Eric Adams aide under FBI investigation was key player at fundraiser with reported ‘straw’ donations

City Hall Asian affairs advisor Winnie Greco speaks with Mayor Eric Adams at a community event in Flushing, May 31, 2023.

Winnie Greco, a longtime Eric Adams aide now under FBI investigation, was a key player at a secretive fundraiser that netted the future New York mayor what appears to be illegal campaign cash, according to interviews with purported donors to the event and video footage unearthed by the Guardian and the City.

The City, a local independent newsroom, and the news site Documented previously reported on several suspicious donations stemming from the fundraiser, which was hosted in August 2021 at the home of a Queens mall operator. One listed donor to the fundraiser, a low-wage employee at that mall, admitted to being reimbursed in cash after donating to Adams at the behest of their employer – an act that would constitute an illegal “straw” donation. Three other purported donors denied giving to Adams, including a woman who was listed in the campaign’s financial disclosures as a “deliveryman” at a restaurant in the mall that she never worked for and that doesn’t do delivery.

At the time of the original reporting, the role of Greco at the mall operator’s event was not publicly known. The newly unearthed footage shows the aide escorting Adams in and out of the event, stage-managing photo ops for the candidate, and hugging and laughing with family members of the evening’s host, Lian Wu Shao, the chairman of Queens’ New World Mall.

Greco, a prolific fundraising liaison for Adams, has also played a central role in at least two other Adams fundraisers in which purported donors said their donations were forged or resulted in illegal cash reimbursements, as the Guardian, the City, and Documented have previously reported.

Last February, following a series of stories on Greco by the three outlets, the FBI raided two of Greco’s homes and Shao’s mall.

Steven Brill, an attorney representing Greco, declined to answer questions about his client’s fundraising activities.

Adams’s campaign attorney, Vito Pitta, did not respond to questions about Greco’s role in the event or the alleged straw donations, but said the campaign was reviewing the details of the fundraiser.

The footage of the fundraiser at Shao’s home also casts doubt on the Adams campaign’s past characterizations of the event and his team’s compliance with campaign finance laws.

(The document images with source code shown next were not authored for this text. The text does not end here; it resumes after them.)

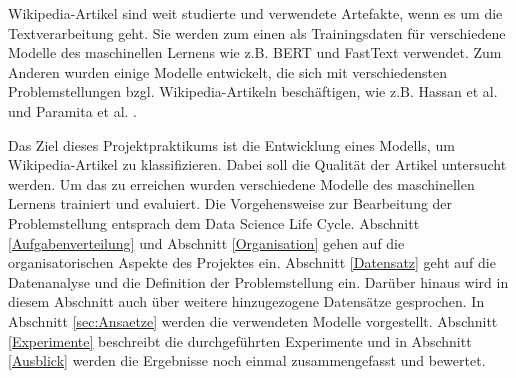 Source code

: \label{Einleitung}
Wikipedia-Artikel sind weit studierte und verwendete Artefakte, wenn es um die Textverarbeitung geht. Sie werden zum einen als Trainingsdaten für verschiedene Modelle des maschinellen Lernens wie z.B. BERT \cite{BERTReference} und FastText \cite{DBLP:journals/corr/BojanowskiGJM16} verwendet. Zum Anderen wurden einige Modelle entwickelt, die sich mit verschiedensten Problemstellungen bzgl. Wikipedia-Artikeln beschäftigen, wie z.B. Hassan et al. \cite{shavarani2020multiclassmultilingualclassificationwikipedia} und Paramita et al. \cite{das2024languageagnosticmodelingwikipediaarticles}.

Das Ziel dieses Projektpraktikums ist die Entwicklung eines Modells, um Wikipedia-Artikel zu klassifizieren. Dabei soll die Qualität der Artikel untersucht werden. Um das zu erreichen wurden verschiedene Modelle des maschinellen Lernens trainiert und evaluiert. Die Vorgehensweise zur Bearbeitung der Problemstellung entsprach dem Data Science Life Cycle. Abschnitt \ref{Aufgabenverteilung} und Abschnitt \ref{Organisation} gehen auf die organisatorischen Aspekte des Projektes ein. Abschnitt \ref{Datensatz} geht auf die Datenanalyse und die Definition der Problemstellung ein. Darüber hinaus wird in diesem Abschnitt auch über weitere hinzugezogene Datensätze gesprochen. In Abschnitt \ref{sec:Ansaetze} werden die verwendeten Modelle vorgestellt. 
Abschnitt \ref{Experimente} beschreibt die durchgeführten Experimente und in Abschnitt \ref{Ausblick} werden die Ergebnisse noch einmal zusammengefasst und bewertet.

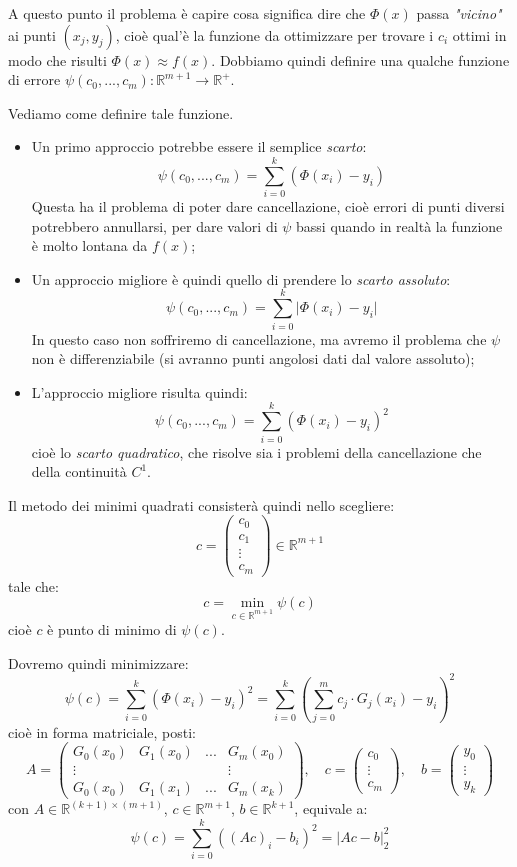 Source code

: \documentclass[a4paper,11pt]{article}
\begin{document}
\par\smallskip

A questo punto il problema è capire cosa significa dire che $\Phi(x)$ passa \textit{"vicino"} ai punti $(x_j, y_j)$, cioè qual'è la funzione da ottimizzare per trovare i $c_i$ ottimi in modo che risulti $\Phi(x) \approx f(x)$.
Dobbiamo quindi definire una qualche funzione di errore $\psi(c_0, ..., c_m) : \mathbb{R}^{m + 1} \rightarrow \mathbb{R}^+$.

Vediamo come definire tale funzione.
\begin{itemize}
	\item Un primo approccio potrebbe essere il semplice \textit{scarto}:
		$$
		\psi(c_0, ..., c_m) = \sum_{i = 0}^k \left( \Phi(x_i) - y_i \right)
		$$
		Questa ha il problema di poter dare cancellazione, cioè errori di punti diversi potrebbero annullarsi, per dare valori di $\psi$ bassi quando in realtà la funzione è molto lontana da $f(x)$;
	\item Un approccio migliore è quindi quello di prendere lo \textit{scarto assoluto}:
		$$
		\psi(c_0, ..., c_m) = \sum_{i = 0}^k \Big| \Phi(x_i) - y_i \Big|
		$$
		In questo caso non soffriremo di cancellazione, ma avremo il problema che $\psi$ non è differenziabile (si avranno punti angolosi dati dal valore assoluto);
	\item L'approccio migliore risulta quindi:
		$$
		\psi(c_0, ..., c_m) = \sum_{i = 0}^k \left( \Phi(x_i) - y_i \right)^2
		$$
		cioè lo \textit{scarto quadratico}, che risolve sia i problemi della cancellazione che della continuità $C^1$.
\end{itemize}

Il metodo dei minimi quadrati consisterà quindi nello scegliere:
$$
c = 
\begin{pmatrix}
	c_0 \\ c_1 \\ \vdots \\ c_m
\end{pmatrix}
\in \mathbb{R}^{m + 1}
$$
tale che:
$$
c = \min_{c \in \mathbb{R}^{m + 1}} \psi(c)
$$
cioè $c$ è punto di minimo di $\psi(c)$.

Dovremo quindi minimizzare:
$$
\psi(c) = \sum_{i = 0}^k \left( \Phi(x_i) - y_i \right)^2 = \sum_{i = 0}^k \left( \sum_{j = 0}^m c_j \cdot G_j(x_i) - y_i \right)^2
$$
cioè in forma matriciale, posti:
$$
A =
\begin{pmatrix}
	G_0(x_0) & G_1(x_0) & ... & G_m(x_0) \\
	\vdots & & & \vdots \\
	G_0(x_0) & G_1(x_1) & ... & G_m(x_k)
\end{pmatrix}, \quad
c =
\begin{pmatrix}
	c_0 \\ \vdots \\ c_m
\end{pmatrix}, \quad
b = 
\begin{pmatrix}
	y_0 \\ \vdots \\ y_k
\end{pmatrix}
$$
con $A \in \mathbb{R}^{ (k + 1) \times (m + 1) }$, $c \in \mathbb{R}^{m + 1}$, $b \in \mathbb{R}^{k + 1}$, equivale a:
$$
\psi(c) = \sum_{i = 0}^k \left( (Ac)_i - b_i \right)^2 = \Big| Ac - b \Big|_2^2
$$
\end{document}
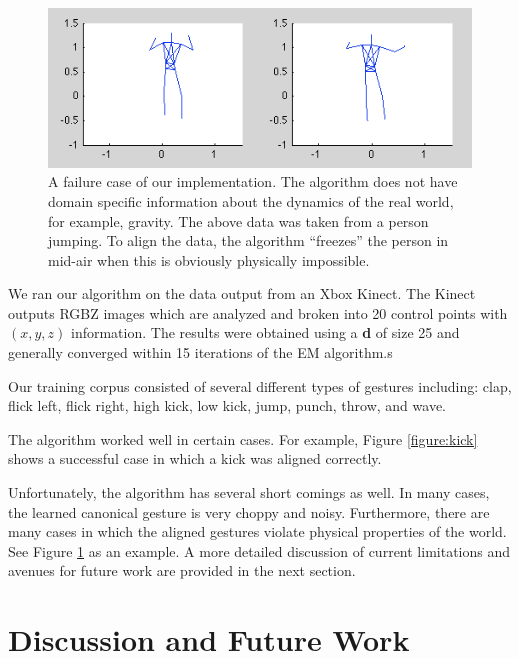 \documentclass{article}
\begin{document}
\begin{figure}
\begin{centering}
\includegraphics[width=\columnwidth]{figures/jump.png}

\caption{A failure case of our implementation. The algorithm does not have
domain specific information about the dynamics of the real world, for example,
gravity. The above data was taken from a person jumping. To align the data,
the algorithm ``freezes'' the person in mid-air when this is obviously
physically impossible. \label{figure:jump}}

\end{centering}
\end{figure}

We ran our algorithm on the data output from an Xbox Kinect. The Kinect outputs
RGBZ images which are analyzed and broken into 20 control points with
$\left(x,y,z\right)$ information. The results were obtained using a \textbf{d}
of size 25 and generally converged within 15 iterations of the EM algorithm.s

Our training corpus consisted of several different types of gestures including:
clap, flick left, flick right, high kick, low kick, jump, punch, throw, and
wave. 

The algorithm worked well in certain cases. For example, Figure
\ref{figure:kick} shows a successful case in which a kick was aligned correctly.

Unfortunately, the algorithm has several short comings as well. In many cases,
the learned canonical gesture is very choppy and noisy. Furthermore, there are
many cases in which the aligned gestures violate physical properties of the
world. See Figure \ref{figure:jump} as an example. A more detailed discussion of
current limitations and avenues for future work are provided in the next
section.




\section{Discussion and Future Work}
\end{document}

Last year in response to questions about the suspicious donations, Adams’s campaign insisted in an email to the City that Shao’s fundraiser was bankrolled by the people who attended the event that evening, and that “many” of these attendees were employees of a local grocery chain, partially owned by Shao’s family.

Campaign finance records show that just under 200 small donors gave to Shao’s fundraiser on the day of the event, including almost 40 cashiers and other employees from Shao’s grocery chain, who each gave exactly $249.

But the footage shows that only a few dozen guests, not about 200, attended the fundraiser. And most of them, wearing dress shirts and dresses and raising glasses of expensive red wine to toast Shao, appear to be his relatives and business associates, not his low-wage workers.

In addition, at least seven of the people listed in the campaign’s financial disclosures as having contributed to the barbecue that day said they never attended – or did not recall attending – the fundraising event, which took place at the Shao family’s $4m mansion outside New York City, where a select crowd enjoyed catered sushi and lobster.

The discrepancy between the footage of the intimate event and the Adams campaign’s description of it as a large, grassroots fundraiser raises questions about whether his staff knowingly accepted campaign cash that wealthy interests had bundled together and falsely attributed to an army of small donors in order to score additional taxpayer dollars for the campaign.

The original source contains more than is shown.